The Zimbabwean government has provided assurance that load shedding will be reduced by the end of November with the addition of a unit at Hwange Power Station.

The country has been experiencing a decrease in electricity generation due to hydrological issues and the need for inspection and repairs at Hwange. The Minister of Energy and Power Development, Hon Edgar Moyo, stated that a roadmap has been adopted by Cabinet to address the energy problem until 2025. The plan includes eliminating imports, increasing solar power, and enhancing the efficiency of power production at Hwange by repowering units one to six.

The current power generation across all stations has been affected by low water levels at Kariba Dam, resulting in a significant decrease in output. The normal capacity of Kariba is 1050 megawatts, but it is currently operating at only 250 to 300 megawatts. At Hwange Power Station, Units 7 and 8 were commissioned, providing a combined output of 600 megawatts. However, Unit 7 recently tripped and required both inspection and repair works, which are expected to be completed by the end of the month. Unit 4, which was also down due to faults, is expected to be operational again on November 21.

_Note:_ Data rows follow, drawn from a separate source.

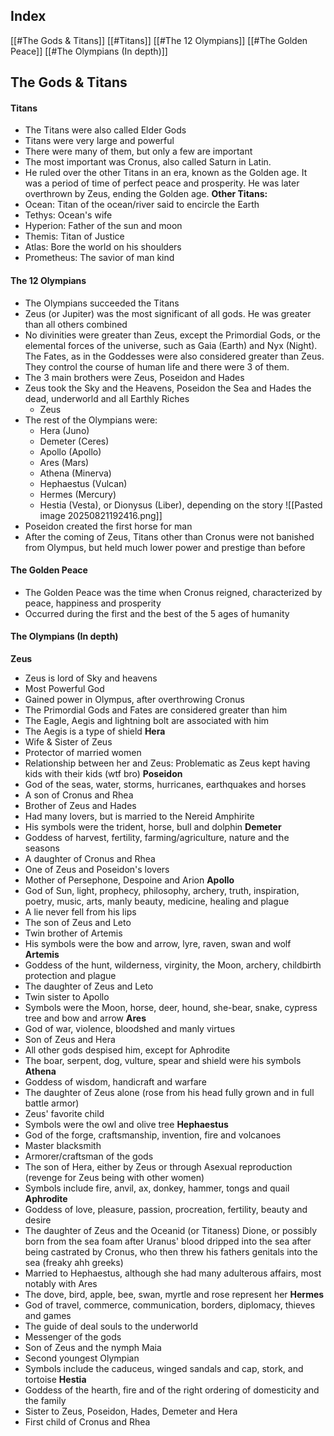 ## Index
[[#The Gods & Titans]]
	[[#Titans]]
	[[#The 12 Olympians]]
	[[#The Golden Peace]]
	[[#The Olympians (In depth)]]	
## The Gods & Titans
#### Titans
- The Titans were also called Elder Gods
- Titans were very large and powerful
- There were many of them, but only a few are important
- The most important was Cronus, also called Saturn in Latin.
- He ruled over the other Titans in an era, known as the Golden age. It was a period of time of perfect peace and prosperity. He was later overthrown by Zeus, ending the Golden age.
**Other Titans:**
- Ocean: Titan of the ocean/river said to encircle the Earth
- Tethys: Ocean's wife
- Hyperion: Father of the sun and moon
- Themis: Titan of Justice
- Atlas: Bore the world on his shoulders
- Prometheus: The savior of man kind
#### The 12 Olympians
- The Olympians succeeded the Titans
- Zeus (or Jupiter) was the most significant of all gods. He was greater than all others combined
- No divinities were greater than Zeus, except the Primordial Gods, or the elemental forces of the universe, such as Gaia (Earth) and Nyx (Night). The Fates, as in the Goddesses were also considered greater than Zeus. They control the course of human life and there were 3 of them.
- The 3 main brothers were Zeus, Poseidon and Hades
- Zeus took the Sky and the Heavens, Poseidon the Sea and Hades the dead, underworld and all Earthly Riches
	- Zeus 
- The rest of the Olympians were:
	- Hera (Juno)
	- Demeter (Ceres)
	- Apollo (Apollo)
	- Ares (Mars)
	- Athena (Minerva)
	- Hephaestus (Vulcan)
	- Hermes (Mercury)
	- Hestia (Vesta), or Dionysus (Liber), depending on the story
![[Pasted image 20250821192416.png]]
- Poseidon created the first horse for man
- After the coming of Zeus, Titans other than Cronus were not banished from Olympus, but held much lower power and prestige than before
#### The Golden Peace
- The Golden Peace was the time when Cronus reigned, characterized by peace, happiness and prosperity
- Occurred during the first and the best of the 5 ages of humanity
#### The Olympians (In depth)
**Zeus**
- Zeus is lord of Sky and heavens
- Most Powerful God
- Gained power in Olympus, after overthrowing Cronus
- The Primordial Gods and Fates are considered greater than him
- The Eagle, Aegis and lightning bolt are associated with him
- The Aegis is a type of shield
**Hera**
- Wife & Sister of Zeus
- Protector of married women
- Relationship between her and Zeus: Problematic as Zeus kept having kids with their kids (wtf bro)
**Poseidon**
- God of the seas, water, storms, hurricanes, earthquakes and horses
- A son of Cronus and Rhea
- Brother of Zeus and Hades
- Had many lovers, but is married to the Nereid Amphirite
- His symbols were the trident, horse, bull and dolphin
**Demeter**
- Goddess of harvest, fertility, farming/agriculture, nature and the seasons
- A daughter of Cronus and Rhea
- One of Zeus and Poseidon's lovers
- Mother of Persephone, Despoine and Arion
**Apollo**
- God of Sun, light, prophecy, philosophy, archery, truth, inspiration, poetry, music, arts, manly beauty, medicine, healing and plague
- A lie never fell from his lips
- The son of Zeus and Leto
- Twin brother of Artemis
- His symbols were the bow and arrow, lyre, raven, swan and wolf
**Artemis**
- Goddess of the hunt, wilderness, virginity, the Moon, archery, childbirth protection and plague
- The daughter of Zeus and Leto
- Twin sister to Apollo
- Symbols were the Moon, horse, deer, hound, she-bear, snake, cypress tree and bow and arrow
**Ares**
- God of war, violence, bloodshed and manly virtues
- Son of Zeus and Hera
- All other gods despised him, except for Aphrodite
- The boar, serpent, dog, vulture, spear and shield were his symbols
**Athena**
- Goddess of wisdom, handicraft and warfare
- The daughter of Zeus alone (rose from his head fully grown and in full battle armor)
- Zeus' favorite child
- Symbols were the owl and olive tree
**Hephaestus**
- God of the forge, craftsmanship, invention, fire and volcanoes
- Master blacksmith
- Armorer/craftsman of the gods
- The son of Hera, either by Zeus or through Asexual reproduction (revenge for Zeus being with other women)
- Symbols include fire, anvil, ax, donkey, hammer, tongs and quail
**Aphrodite**
- Goddess of love, pleasure, passion, procreation, fertility, beauty and desire
- The daughter of Zeus and the Oceanid (or Titaness) Dione, or possibly born from the sea foam after Uranus' blood dripped into the sea after being castrated by Cronus, who then threw his fathers genitals into the sea (freaky ahh greeks)
- Married to Hephaestus, although she had many adulterous affairs, most notably with Ares
- The dove, bird, apple, bee, swan, myrtle and rose represent her
**Hermes**
- God of travel, commerce, communication, borders, diplomacy, thieves and games
- The guide of deal souls to the underworld
- Messenger of the gods
- Son of Zeus and the nymph Maia
- Second youngest Olympian
- Symbols include the caduceus, winged sandals and cap, stork, and tortoise
**Hestia**
- Goddess of the hearth, fire and of the right ordering of domesticity and the family
- Sister to Zeus, Poseidon, Hades, Demeter and Hera
- First child of Cronus and Rhea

The government anticipates reduced load shedding once Unit 7 is back online at the end of November. The repowering of Units 1 to 6 at Hwange will be carried out sequentially, with one unit being repaired at a time. Independent power production projects are also being pursued to contribute approximately 600 megawatts to the power supply. Efforts are being made to secure additional power imports from neighbouring countries, although this puts a strain on foreign currency reserves.

In the medium to long-term, the government aims to increase solar power capacity. Various independent power producers have presented their projects, and it is expected that they will begin contributing to the grid in the first quarter of 2024. Minister Moyo emphasized the need to manage water allocation at Kariba responsibly to ensure generators can continue running until the next inflows.

While Zimbabwe’s installed capacity for power generation is 3,050 megawatts, the peak demand is typically around 1,850 megawatts. The country is currently facing a deficit of approximately 500 megawatts, leading to load shedding. The minister acknowledged that power generation is not constant and can be affected by factors such as equipment breakdowns and the availability of spare parts.

Overall, the government is implementing strategies to address the energy challenges, including enhancing local power generation, increasing solar capacity, and managing water resources effectively to ensure sustainable electricity supply for the country.